BAFICI 2012: The Woman in the Septic Tank

Escrito por 20 abril 2012

Competencia Internacional
Director: Marlon N. Rivera
Año: 2012

Mucho había escuchado sobre The Woman in the Septic Tank antes de venir a Buenos Aires, estaba en muchas listas de las películas imprescindibles del festival, de las que hay que ver sí o sí, de los top ten y top veinte. Y la verdad, la película no está a la altura. Rainier y Bingbong, director y productor respectivamente, tienen en sus manos el proyecto que revolucionará el cine filipino y mundial. Se trata de “Walang Wala”, algo así como “Sin Nada”. La película cuenta la historia de Mila que tiene siete hijos, viven en la miseria absoluta, y son tan pobres que Mila vende uno de sus hijos a un pedófilo. A medida que los dos chicos -y Jocelyn, la asistente con sobrepeso, que no habla nada, pero está siempre atenta- van relatando el guión, nosotros podemos ver cómo la película va tomando forma. Si deciden poner a otra actriz interpretando a Mila, vemos la misma escena con una actriz más joven; si deciden convertirlo en musical, vemos lo mismo que antes pero en un video con coreografía y todo. Y así. La idea es buena, pero está lejos de ser original, está lleno de cortos, y películas sobre cine que juegan con los géneros y los van cambiando. Lo que no se había hecho era una que fuera festivalera, indie y que más encima hiciera comedia con la pobreza y la pedofilia.

Lo primero que se te viene a la cabeza viendo TWITST es Slumdog Millionare, niños jugando en la basura, pobreza absoluta. Ya conocen el tema. Pero así como la película de Danny Boyle tenía el descaro de beneficiarse con este tour de la miseria y venderlo como una película seria con aspiraciones artísticas, Marlon Rivera, hace una parodia, lo cual lo libera del entredicho moral que tiene el tema. Bien por eso.
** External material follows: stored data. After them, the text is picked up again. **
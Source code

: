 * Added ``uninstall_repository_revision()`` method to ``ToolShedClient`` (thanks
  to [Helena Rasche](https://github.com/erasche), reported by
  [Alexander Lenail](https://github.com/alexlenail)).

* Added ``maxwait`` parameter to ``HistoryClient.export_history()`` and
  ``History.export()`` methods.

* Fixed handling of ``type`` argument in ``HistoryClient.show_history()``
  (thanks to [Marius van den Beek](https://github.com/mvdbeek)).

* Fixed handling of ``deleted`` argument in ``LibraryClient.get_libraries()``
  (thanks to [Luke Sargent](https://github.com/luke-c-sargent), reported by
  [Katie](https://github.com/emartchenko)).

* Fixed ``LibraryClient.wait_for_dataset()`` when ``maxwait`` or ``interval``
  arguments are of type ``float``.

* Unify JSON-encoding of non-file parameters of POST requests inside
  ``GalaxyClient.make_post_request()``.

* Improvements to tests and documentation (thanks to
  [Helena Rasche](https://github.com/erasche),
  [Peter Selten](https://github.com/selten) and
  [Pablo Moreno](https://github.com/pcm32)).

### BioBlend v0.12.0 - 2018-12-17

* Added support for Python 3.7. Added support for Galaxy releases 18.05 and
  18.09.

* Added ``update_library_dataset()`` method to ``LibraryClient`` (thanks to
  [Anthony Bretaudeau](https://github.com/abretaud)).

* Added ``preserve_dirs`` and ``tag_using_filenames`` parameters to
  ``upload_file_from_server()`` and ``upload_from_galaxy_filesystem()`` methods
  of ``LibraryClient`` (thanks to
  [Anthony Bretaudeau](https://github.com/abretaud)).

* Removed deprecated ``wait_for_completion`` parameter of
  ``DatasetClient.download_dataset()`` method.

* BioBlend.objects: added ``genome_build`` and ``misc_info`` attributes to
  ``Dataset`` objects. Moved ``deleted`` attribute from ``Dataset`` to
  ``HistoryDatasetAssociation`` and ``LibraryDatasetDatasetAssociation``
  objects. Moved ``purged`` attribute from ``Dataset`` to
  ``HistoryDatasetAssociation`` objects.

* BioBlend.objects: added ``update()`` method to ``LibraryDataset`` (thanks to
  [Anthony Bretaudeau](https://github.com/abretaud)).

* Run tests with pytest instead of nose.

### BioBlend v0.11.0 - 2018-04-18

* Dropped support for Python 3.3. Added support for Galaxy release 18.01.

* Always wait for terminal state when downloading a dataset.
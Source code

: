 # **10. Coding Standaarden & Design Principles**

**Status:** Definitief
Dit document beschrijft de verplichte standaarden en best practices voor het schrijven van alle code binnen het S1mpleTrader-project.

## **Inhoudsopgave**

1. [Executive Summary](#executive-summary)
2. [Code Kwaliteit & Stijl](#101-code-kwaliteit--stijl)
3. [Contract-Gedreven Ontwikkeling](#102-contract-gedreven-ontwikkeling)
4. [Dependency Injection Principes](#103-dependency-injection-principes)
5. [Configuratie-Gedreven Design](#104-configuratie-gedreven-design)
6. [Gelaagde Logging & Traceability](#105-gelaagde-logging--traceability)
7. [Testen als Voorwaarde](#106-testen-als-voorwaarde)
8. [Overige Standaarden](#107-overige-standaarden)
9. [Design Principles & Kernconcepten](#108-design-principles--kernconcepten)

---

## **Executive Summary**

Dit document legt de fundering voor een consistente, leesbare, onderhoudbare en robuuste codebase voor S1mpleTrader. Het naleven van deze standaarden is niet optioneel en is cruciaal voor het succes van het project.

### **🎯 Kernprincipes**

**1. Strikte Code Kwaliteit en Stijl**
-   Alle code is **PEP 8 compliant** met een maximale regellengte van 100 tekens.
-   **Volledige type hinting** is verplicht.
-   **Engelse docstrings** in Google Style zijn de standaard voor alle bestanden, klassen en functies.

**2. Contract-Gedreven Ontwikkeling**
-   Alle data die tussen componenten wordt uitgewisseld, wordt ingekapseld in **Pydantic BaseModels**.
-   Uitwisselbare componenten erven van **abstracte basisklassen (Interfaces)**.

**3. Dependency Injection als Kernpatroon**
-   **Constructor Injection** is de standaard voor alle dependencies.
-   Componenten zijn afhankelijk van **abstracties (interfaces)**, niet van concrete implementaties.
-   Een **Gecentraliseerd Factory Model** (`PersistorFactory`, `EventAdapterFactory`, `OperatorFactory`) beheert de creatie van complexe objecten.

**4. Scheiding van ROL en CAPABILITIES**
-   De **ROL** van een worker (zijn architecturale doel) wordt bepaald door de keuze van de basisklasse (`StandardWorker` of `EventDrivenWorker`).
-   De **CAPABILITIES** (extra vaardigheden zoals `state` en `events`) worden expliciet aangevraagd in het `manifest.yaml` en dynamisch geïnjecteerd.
Personalmente, me encantan las películas sobre películas, el cine sobre el cine. The Player, Barton Fink, Sunset Boulevard, Boogie Nights, Irma Vep, Wag the dog, son de mis favoritas y la lista sigue. En ese sentido, TWITST funciona y causa risa en algunas partes: cuando deciden cual será el afiche de la película o cuando se encuentran con otro director de cine -al que odian- que viene llegando de Venecia. Acá la película se manda una de las mejores frases que este BAFICI entero podría tener: “Ser un cineasta independiente es como ser un turista”. La dice Poongbato, el director que odian, luego de enumerar todos los países que conocerá gracias a su última película. Esos son los momentos más lúcidos de TWITST, el resto languidece completamente.

No es que sea de mal gusto que se rían de lo que se ríen. Uno se puede reír de la pedofilia y de la pobreza, no es que sea malo. Creo que uno puede hacer comedia con todo, siempre y cuando lo haga con gracia. Acá no hay gracia. El gran problema es que están intentando, con tantas ganas, ser transgresores, ser originales, ser cool, que se les nota a mil kilómetros de distancia y eso les juega en contra. La película tiene más pretensión y petulancia que honestidad y corazón. Sales del cine y ya la olvidaste. Para mi fue como ver Scary Movie 3, o peor, una mala versión de Zoolander (ojo que a mi me gusta Zoolander). Así como Stiller se reía del mundo de la moda, Rivera se ríe del mundo de los cineastas independientes, de los festivaleros. Pero en Zoolander uno terminaba encariñándose con el modelito, acá los chicos son de palo.